6. Boone is at the point where not playing Sanchez just because Cole is starting is going to cause him a lot of issues with the media. Cole’s next start is on Tuesday against the Royals, following a day off on Monday. If Higashioka is the starting catcher for that Tuesday game, Boone is going to have to answer for it, and he’s going to have to give an answer that makes sense. Unfortunately, there isn’t one.

Sanchez is up to 10 home runs on the season (third on the Yankees behind Aaron Judge and Giancarlo Stanton) and has a .785 OPS. In 63 plate appearances since May 27, Sanchez is hitting .333/.397/.667 with four doubles, five home runs and 11 RBIs.

In 65 plate appearances since April 28, Higashioka is hitting .136/.215/.220 with two doubles, one home run and three RBIs.

7. Offense can’t be used as a reason by Boone. And on Wednesday, after Boone went to Sanchez over Higashioka in the seventh to win the game for the Yankees, Sanchez had to catch Cole in the seventh and eighth innings for the first time since Opening Day. How did it go?

Joe Panik: groundout on four pitches.
Lourdes Gurriel Jr.: Flyout on two pitches.
Cavan Biggio (who had hit a solo home run of Cole earlier in the game with Higashioka catching): Strikeout on six pitches.
Rowdy Tellez: Groundout on three pitches.
Marcus Semien: Groundout on six pitches.
Bo Bichette: Groundout on four pitches.

Six up, six down on 25 pitches, 19 of which were strikes to preserve a one-run lead.

As I have written and said all along, no catcher makes Cole great, he’s great all on his own. And because of that, unless he starts a day game after a night game that Sanchez had caught, it’s time to give up on the idea that Higashioka deserves any bit of credit for his success.

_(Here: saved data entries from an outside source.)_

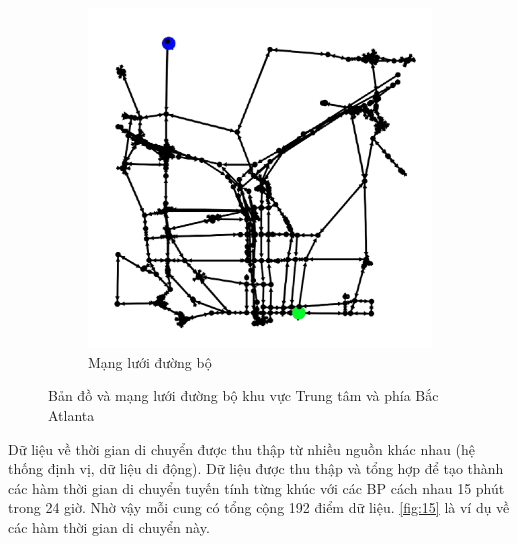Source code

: \documentclass[../main.tex]{subfiles}
\begin{document}
\begin{figure}
\begin{subfigure}{0.5\textwidth}
        \includegraphics{edited-images/Figure14b.jpg}
        \caption{Mạng lưới đường bộ}
        \label{fig:14b}
    \end{subfigure}
    \caption{Bản đồ và mạng lưới đường bộ khu vực Trung tâm và phía Bắc Atlanta}
    \label{fig:14}
\end{figure}

Dữ liệu về thời gian di chuyển được thu thập từ nhiều nguồn khác nhau
(hệ thống định vị, dữ liệu di động). Dữ liệu được thu thập và tổng hợp
để tạo thành các hàm thời gian di chuyển tuyến tính từng khúc với các BP
cách nhau 15 phút trong 24 giờ. Nhờ vậy mỗi cung có tổng cộng 192 điểm
dữ liệu. \autoref{fig:15} là ví dụ về các hàm thời gian di chuyển
này.

\end{document}
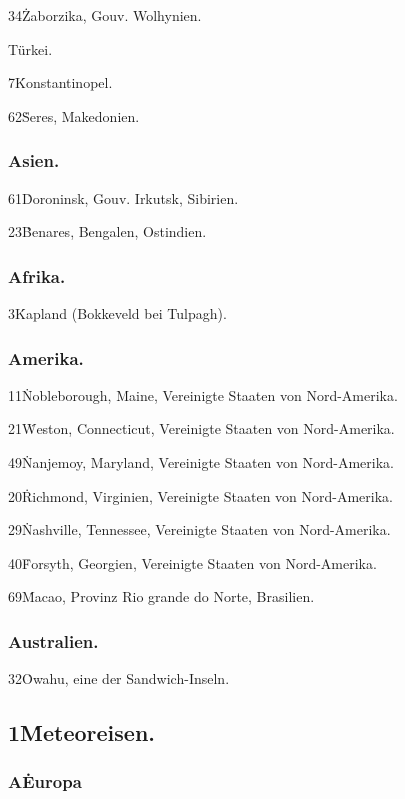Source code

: \documentclass[a4paper, 11pt, oneside, polutonikogreek, german]{article}
\begin{document}
34\. Zaborzika, Gouv. Wolhynien.

Türkei.

7\. Konstantinopel.

62\. Seres, Makedonien.

\subsubsection{Asien.}

61\. Doroninsk, Gouv. Irkutsk, Sibirien.

23\. Benares, Bengalen, Ostindien.

\subsubsection{Afrika.}

3\. Kapland (Bokkeveld bei Tulpagh).

\subsubsection{Amerika.}

11\. Nobleborough, Maine, Vereinigte Staaten von Nord-Amerika.

21\. Weston, Connecticut, Vereinigte Staaten von Nord-Amerika.

49\. Nanjemoy, Maryland, Vereinigte Staaten von Nord-Amerika.

20\. Richmond, Virginien, Vereinigte Staaten von Nord-Amerika.

29\. Nashville, Tennessee, Vereinigte Staaten von Nord-Amerika.

40\. Forsyth, Georgien, Vereinigte Staaten von Nord-Amerika.

69\. Macao, Provinz Rio grande do Norte, Brasilien.

\subsubsection{Australien.}

32\. Owahu, eine der Sandwich-Inseln.

\subsection{1\. Meteoreisen.}

\subsubsection{A\. Europa}
\end{document}
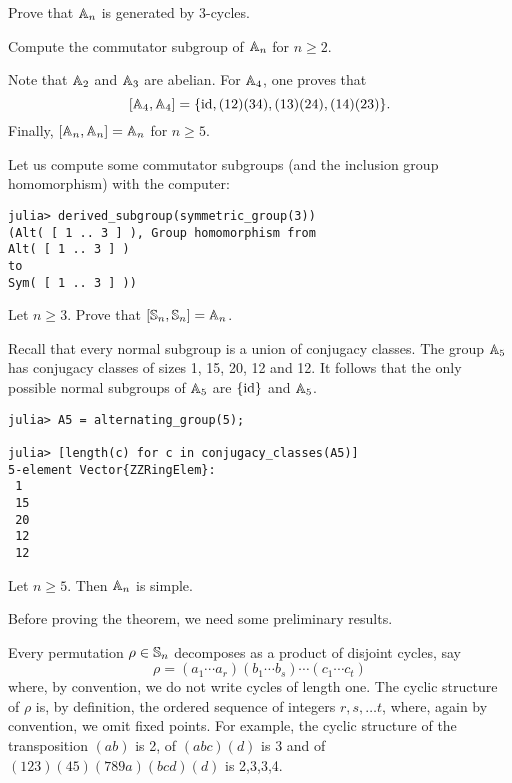 \begin{exercise}
    Prove that $\mathbb{A}_n$ is generated by 3-cycles. 
\end{exercise}

\begin{exercise}
    Compute the commutator subgroup of $\mathbb{A}_n$ for
    $n\geq2$. 
\end{exercise}

Note that $\mathbb{A}_2$ and $\mathbb{A}_3$ are abelian. 
For $\mathbb{A}_4$, one proves that 
\[
[\mathbb{A}_4,\mathbb{A}_4]=\{\operatorname{id},(12)(34),(13)(24),(14)(23)\}.
\]
Finally, $[\mathbb{A}_n,\mathbb{A}_n]=\mathbb{A}_n$ for $n\geq5$. 

Let us compute some commutator subgroups (and the inclusion group homomorphism)  
with the computer:
\begin{lstlisting}
julia> derived_subgroup(symmetric_group(3))
(Alt( [ 1 .. 3 ] ), Group homomorphism from 
Alt( [ 1 .. 3 ] )
to
Sym( [ 1 .. 3 ] ))    
\end{lstlisting}

\begin{exercise}
    Let $n\geq3$. 
    Prove that $[\mathbb{S}_n,\mathbb{S}_n]=\mathbb{A}_n$. 
\end{exercise}

Recall that every normal subgroup is a union of conjugacy classes. The group 
$\mathbb{A}_5$ has conjugacy classes of sizes 1, 15, 20, 12 and 12. It follows that 
the only possible normal subgroups of $\mathbb{A}_5$ are $\{\operatorname{id}\}$ and $\mathbb{A}_5$. 
\begin{lstlisting}
julia> A5 = alternating_group(5);

julia> [length(c) for c in conjugacy_classes(A5)]
5-element Vector{ZZRingElem}:
 1
 15
 20
 12
 12 
\end{lstlisting}

\begin{theorem}[Jordan]
\label{thm:Jordan}
    Let $n\geq5$. Then $\mathbb{A}_n$ is simple. 
\end{theorem}

Before proving the theorem, we need some preliminary results.

Every permutation $\rho\in\mathbb{S}_n$ decomposes as a product of disjoint cycles, say
\[
\rho=(a_1\cdots a_r)(b_1\cdots b_s)\cdots (c_1\cdots c_t)
\]
where, by convention, we do not write cycles of length one. 
The cyclic structure of $\rho$ is, by definition, the ordered 
sequence of integers $r,s,\dots t$, where, again by convention,  
we omit fixed points. For example, the cyclic structure of 
the transposition $(ab)$ is 2, 
of $(abc)(d)$ is 3 and of $(123)(45)(789a)(bcd)(d)$ is 2,3,3,4. 

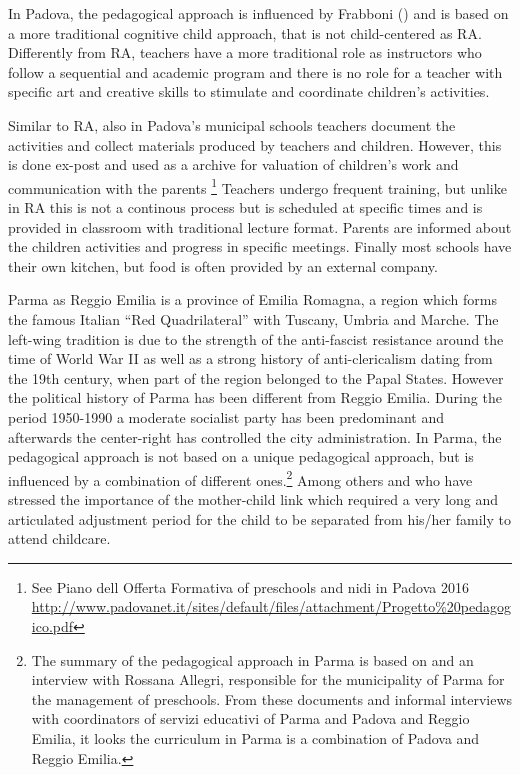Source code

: \documentclass[12pt]{article}
\begin{document}
In Padova, the pedagogical approach is influenced by Frabboni (\cite{Frabboni1999}) and is based on a more traditional cognitive child approach, that is not child-centered as RA. Differently from RA, teachers have a more traditional role as instructors who follow a sequential and academic program and there is no role for a teacher with specific art and creative skills to stimulate and coordinate children's activities.

Similar to RA, also in Padova's municipal schools teachers document the activities and collect materials produced by teachers and children. However, this is done ex-post and used as a archive for valuation of children's work and communication with the parents \footnote{See Piano dell Offerta Formativa of preschools and nidi in Padova 2016 \url{http://www.padovanet.it/sites/default/files/attachment/Progetto\%20pedagogico.pdf}} Teachers undergo frequent training, but unlike in RA this is not a continous process but is scheduled at specific times and is provided in classroom with traditional lecture format. Parents are informed about the children activities and progress in specific meetings. Finally most schools have their own kitchen, but food is often provided by an external company.

Parma as Reggio Emilia is a province of Emilia Romagna, a region which forms the famous Italian ``Red Quadrilateral'' with Tuscany, Umbria and Marche. The left-wing tradition is due to the strength of the anti-fascist resistance around the time of World War II as well as a strong history of anti-clericalism dating from the 19th century, when part of the region belonged to the Papal States. However the political history of Parma has been different from Reggio Emilia. During the period 1950-1990 a moderate socialist party has been predominant and afterwards the center-right has controlled the city administration. In Parma, the pedagogical approach is not based on a unique pedagogical approach, but is influenced by a combination of different ones.\footnote{The summary of the pedagogical approach in Parma is based on \cite{Parma2006} and an interview with Rossana Allegri, responsible for the municipality of Parma for the management of preschools. From these documents and informal interviews with coordinators of servizi educativi of Parma and Padova and Reggio Emilia, it looks the curriculum in Parma is a combination of Padova and Reggio Emilia.} Among others \cite{Winnicott1965} and \cite{Bion1962} who have stressed the importance of the mother-child link which required a very long and articulated adjustment period for the child to be separated from his/her family to attend childcare.
\end{document}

8. The Yankees recently designated Mike Ford for assignment. This led to the Yankees trading Ford to the Rays for cash considerations and a player to be named later. There’s a 100 percent chance this move will backfire on the Yankees.

I liked Ford. He was an easy guy to root for, had strong left-handed power and great plate discipline. He hadn’t been put in the best of situations this season and last with the Yankees’ poor roster construction and management, but he was someone I felt confident with at the plate becuase I knew he would put together a competitive at-bat. I can’t say the same for Rougned Odor, who is somehow still a Yankee, and will undoubtedly bat in the top half of the order and play every day if Gleyber Torres needs to miss time following Thursday’s injury.

The Rays have no money, so the idea that they were willing to give money to the Yankees to acquire Ford should tell you everything you need to know about this deal. If the Rays want one of your players, you know you’re missing something. The Rays rarely ever screw up in player evaluation and it won’t surprise me to see Ford batting fourth, fifth or sixth for them in the coming weeks and helping them win the AL East, while beating the Yankees in the process. I don’t want the Rays to do well, but I want Ford to do well. Here’s to missing his in-between-pitch routine and that sweet left-handed swing.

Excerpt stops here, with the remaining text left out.